• Data shown:
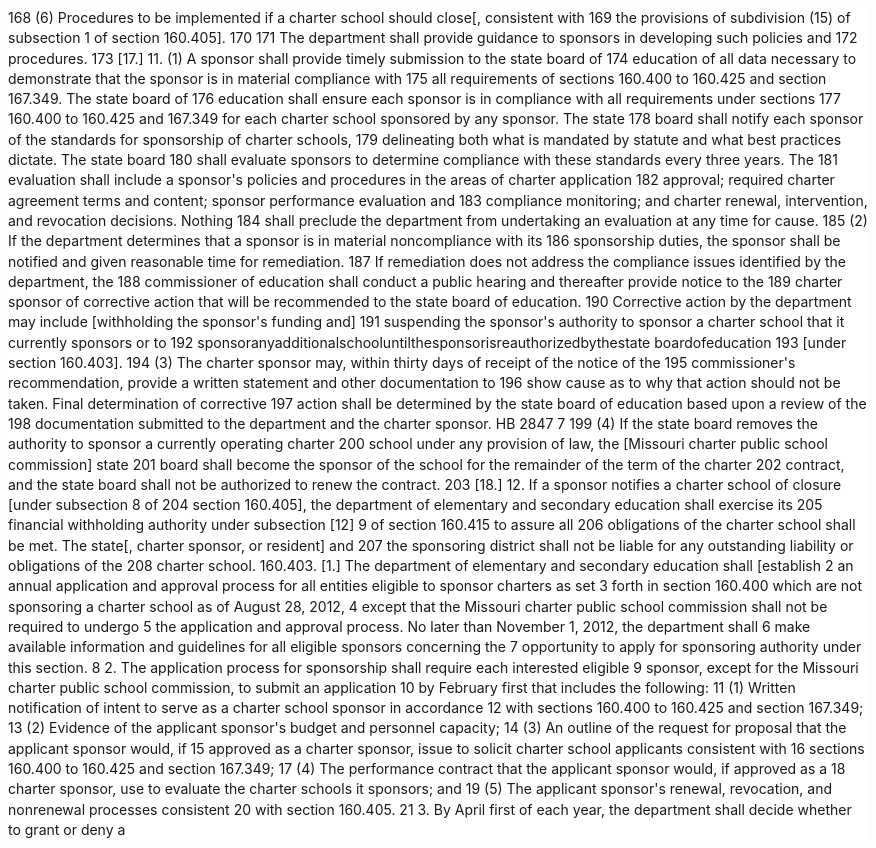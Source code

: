 168 (6) Procedures to be implemented if a charter school should close[, consistent with
169 the provisions of subdivision (15) of subsection 1 of section 160.405].
170
171 The department shall provide guidance to sponsors in developing such policies and
172 procedures.
173 [17.] 11. (1) A sponsor shall provide timely submission to the state board of
174 education of all data necessary to demonstrate that the sponsor is in material compliance with
175 all requirements of sections 160.400 to 160.425 and section 167.349. The state board of
176 education shall ensure each sponsor is in compliance with all requirements under sections
177 160.400 to 160.425 and 167.349 for each charter school sponsored by any sponsor. The state
178 board shall notify each sponsor of the standards for sponsorship of charter schools,
179 delineating both what is mandated by statute and what best practices dictate. The state board
180 shall evaluate sponsors to determine compliance with these standards every three years. The
181 evaluation shall include a sponsor's policies and procedures in the areas of charter application
182 approval; required charter agreement terms and content; sponsor performance evaluation and
183 compliance monitoring; and charter renewal, intervention, and revocation decisions. Nothing
184 shall preclude the department from undertaking an evaluation at any time for cause.
185 (2) If the department determines that a sponsor is in material noncompliance with its
186 sponsorship duties, the sponsor shall be notified and given reasonable time for remediation.
187 If remediation does not address the compliance issues identified by the department, the
188 commissioner of education shall conduct a public hearing and thereafter provide notice to the
189 charter sponsor of corrective action that will be recommended to the state board of education.
190 Corrective action by the department may include [withholding the sponsor's funding and]
191 suspending the sponsor's authority to sponsor a charter school that it currently sponsors or to
192 sponsoranyadditionalschooluntilthesponsorisreauthorizedbythestate boardofeducation
193 [under section 160.403].
194 (3) The charter sponsor may, within thirty days of receipt of the notice of the
195 commissioner's recommendation, provide a written statement and other documentation to
196 show cause as to why that action should not be taken. Final determination of corrective
197 action shall be determined by the state board of education based upon a review of the
198 documentation submitted to the department and the charter sponsor.
HB 2847 7
199 (4) If the state board removes the authority to sponsor a currently operating charter
200 school under any provision of law, the [Missouri charter public school commission] state
201 board shall become the sponsor of the school for the remainder of the term of the charter
202 contract, and the state board shall not be authorized to renew the contract.
203 [18.] 12. If a sponsor notifies a charter school of closure [under subsection 8 of
204 section 160.405], the department of elementary and secondary education shall exercise its
205 financial withholding authority under subsection [12] 9 of section 160.415 to assure all
206 obligations of the charter school shall be met. The state[, charter sponsor, or resident] and
207 the sponsoring district shall not be liable for any outstanding liability or obligations of the
208 charter school.
160.403. [1.] The department of elementary and secondary education shall [establish
2 an annual application and approval process for all entities eligible to sponsor charters as set
3 forth in section 160.400 which are not sponsoring a charter school as of August 28, 2012,
4 except that the Missouri charter public school commission shall not be required to undergo
5 the application and approval process. No later than November 1, 2012, the department shall
6 make available information and guidelines for all eligible sponsors concerning the
7 opportunity to apply for sponsoring authority under this section.
8 2. The application process for sponsorship shall require each interested eligible
9 sponsor, except for the Missouri charter public school commission, to submit an application
10 by February first that includes the following:
11 (1) Written notification of intent to serve as a charter school sponsor in accordance
12 with sections 160.400 to 160.425 and section 167.349;
13 (2) Evidence of the applicant sponsor's budget and personnel capacity;
14 (3) An outline of the request for proposal that the applicant sponsor would, if
15 approved as a charter sponsor, issue to solicit charter school applicants consistent with
16 sections 160.400 to 160.425 and section 167.349;
17 (4) The performance contract that the applicant sponsor would, if approved as a
18 charter sponsor, use to evaluate the charter schools it sponsors; and
19 (5) The applicant sponsor's renewal, revocation, and nonrenewal processes consistent
20 with section 160.405.
21 3. By April first of each year, the department shall decide whether to grant or deny a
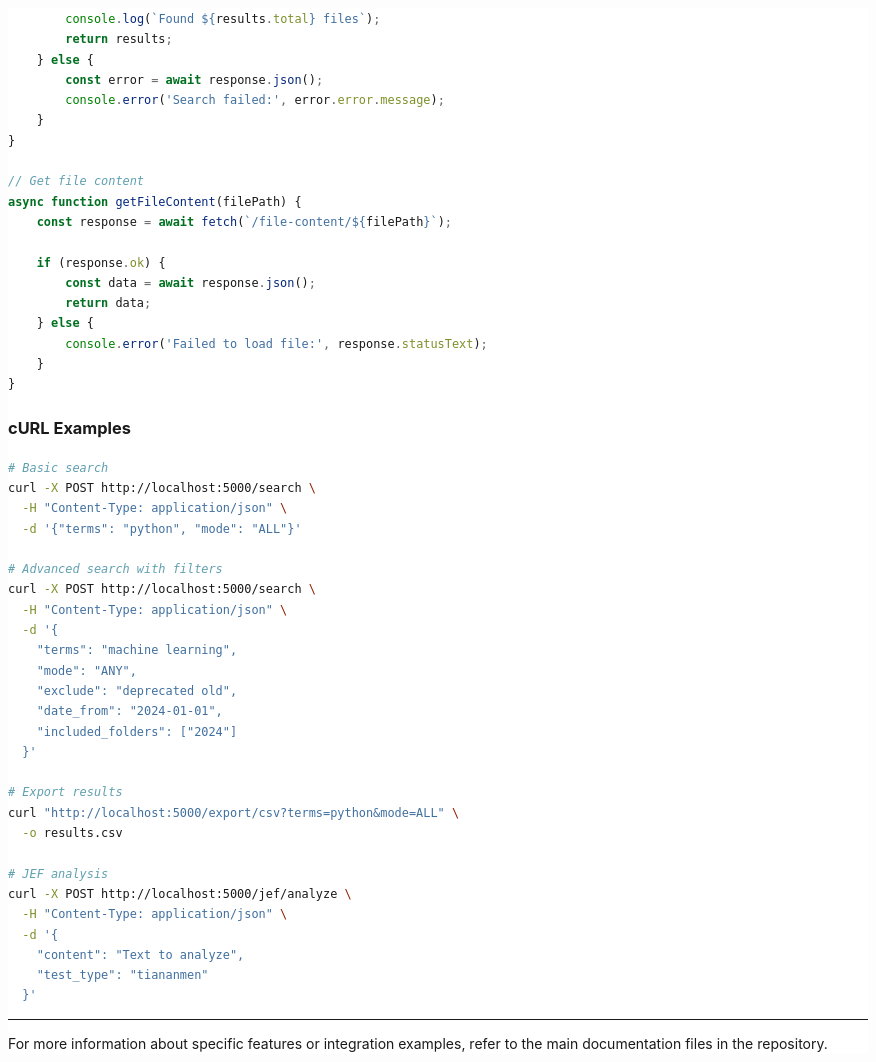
 ```javascript
        console.log(`Found ${results.total} files`);
        return results;
    } else {
        const error = await response.json();
        console.error('Search failed:', error.error.message);
    }
}

// Get file content
async function getFileContent(filePath) {
    const response = await fetch(`/file-content/${filePath}`);
    
    if (response.ok) {
        const data = await response.json();
        return data;
    } else {
        console.error('Failed to load file:', response.statusText);
    }
}
```

### cURL Examples
```bash
# Basic search
curl -X POST http://localhost:5000/search \
  -H "Content-Type: application/json" \
  -d '{"terms": "python", "mode": "ALL"}'

# Advanced search with filters
curl -X POST http://localhost:5000/search \
  -H "Content-Type: application/json" \
  -d '{
    "terms": "machine learning",
    "mode": "ANY",
    "exclude": "deprecated old",
    "date_from": "2024-01-01",
    "included_folders": ["2024"]
  }'

# Export results
curl "http://localhost:5000/export/csv?terms=python&mode=ALL" \
  -o results.csv

# JEF analysis
curl -X POST http://localhost:5000/jef/analyze \
  -H "Content-Type: application/json" \
  -d '{
    "content": "Text to analyze",
    "test_type": "tiananmen"
  }'
```

---

For more information about specific features or integration examples, refer to the main documentation files in the repository.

• Problem statement: Where a record above contains a picture, leave the picture out and transcribe everything else exactly.

• Solved problem:
Source code

: 168 (6) Procedures to be implemented if a charter school should close[, consistent with
169 the provisions of subdivision (15) of subsection 1 of section 160.405].
170
171 The department shall provide guidance to sponsors in developing such policies and
172 procedures.
173 [17.] 11. (1) A sponsor shall provide timely submission to the state board of
174 education of all data necessary to demonstrate that the sponsor is in material compliance with
175 all requirements of sections 160.400 to 160.425 and section 167.349. The state board of
176 education shall ensure each sponsor is in compliance with all requirements under sections
177 160.400 to 160.425 and 167.349 for each charter school sponsored by any sponsor. The state
178 board shall notify each sponsor of the standards for sponsorship of charter schools,
179 delineating both what is mandated by statute and what best practices dictate. The state board
180 shall evaluate sponsors to determine compliance with these standards every three years. The
181 evaluation shall include a sponsor's policies and procedures in the areas of charter application
182 approval; required charter agreement terms and content; sponsor performance evaluation and
183 compliance monitoring; and charter renewal, intervention, and revocation decisions. Nothing
184 shall preclude the department from undertaking an evaluation at any time for cause.
185 (2) If the department determines that a sponsor is in material noncompliance with its
186 sponsorship duties, the sponsor shall be notified and given reasonable time for remediation.
187 If remediation does not address the compliance issues identified by the department, the
188 commissioner of education shall conduct a public hearing and thereafter provide notice to the
189 charter sponsor of corrective action that will be recommended to the state board of education.
190 Corrective action by the department may include [withholding the sponsor's funding and]
191 suspending the sponsor's authority to sponsor a charter school that it currently sponsors or to
192 sponsoranyadditionalschooluntilthesponsorisreauthorizedbythestate boardofeducation
193 [under section 160.403].
194 (3) The charter sponsor may, within thirty days of receipt of the notice of the
195 commissioner's recommendation, provide a written statement and other documentation to
196 show cause as to why that action should not be taken. Final determination of corrective
197 action shall be determined by the state board of education based upon a review of the
198 documentation submitted to the department and the charter sponsor.
HB 2847 7
199 (4) If the state board removes the authority to sponsor a currently operating charter
200 school under any provision of law, the [Missouri charter public school commission] state
201 board shall become the sponsor of the school for the remainder of the term of the charter
202 contract, and the state board shall not be authorized to renew the contract.
203 [18.] 12. If a sponsor notifies a charter school of closure [under subsection 8 of
204 section 160.405], the department of elementary and secondary education shall exercise its
205 financial withholding authority under subsection [12] 9 of section 160.415 to assure all
206 obligations of the charter school shall be met. The state[, charter sponsor, or resident] and
207 the sponsoring district shall not be liable for any outstanding liability or obligations of the
208 charter school.
160.403. [1.] The department of elementary and secondary education shall [establish
2 an annual application and approval process for all entities eligible to sponsor charters as set
3 forth in section 160.400 which are not sponsoring a charter school as of August 28, 2012,
4 except that the Missouri charter public school commission shall not be required to undergo
5 the application and approval process. No later than November 1, 2012, the department shall
6 make available information and guidelines for all eligible sponsors concerning the
7 opportunity to apply for sponsoring authority under this section.
8 2. The application process for sponsorship shall require each interested eligible
9 sponsor, except for the Missouri charter public school commission, to submit an application
10 by February first that includes the following:
11 (1) Written notification of intent to serve as a charter school sponsor in accordance
12 with sections 160.400 to 160.425 and section 167.349;
13 (2) Evidence of the applicant sponsor's budget and personnel capacity;
14 (3) An outline of the request for proposal that the applicant sponsor would, if
15 approved as a charter sponsor, issue to solicit charter school applicants consistent with
16 sections 160.400 to 160.425 and section 167.349;
17 (4) The performance contract that the applicant sponsor would, if approved as a
18 charter sponsor, use to evaluate the charter schools it sponsors; and
19 (5) The applicant sponsor's renewal, revocation, and nonrenewal processes consistent
20 with section 160.405.
21 3. By April first of each year, the department shall decide whether to grant or deny a
 ```javascript
        console.log(`Found ${results.total} files`);
        return results;
    } else {
        const error = await response.json();
        console.error('Search failed:', error.error.message);
    }
}

// Get file content
async function getFileContent(filePath) {
    const response = await fetch(`/file-content/${filePath}`);
    
    if (response.ok) {
        const data = await response.json();
        return data;
    } else {
        console.error('Failed to load file:', response.statusText);
    }
}
```

### cURL Examples
```bash
# Basic search
curl -X POST http://localhost:5000/search \
  -H "Content-Type: application/json" \
  -d '{"terms": "python", "mode": "ALL"}'

# Advanced search with filters
curl -X POST http://localhost:5000/search \
  -H "Content-Type: application/json" \
  -d '{
    "terms": "machine learning",
    "mode": "ANY",
    "exclude": "deprecated old",
    "date_from": "2024-01-01",
    "included_folders": ["2024"]
  }'

# Export results
curl "http://localhost:5000/export/csv?terms=python&mode=ALL" \
  -o results.csv

# JEF analysis
curl -X POST http://localhost:5000/jef/analyze \
  -H "Content-Type: application/json" \
  -d '{
    "content": "Text to analyze",
    "test_type": "tiananmen"
  }'
```

---

For more information about specific features or integration examples, refer to the main documentation files in the repository.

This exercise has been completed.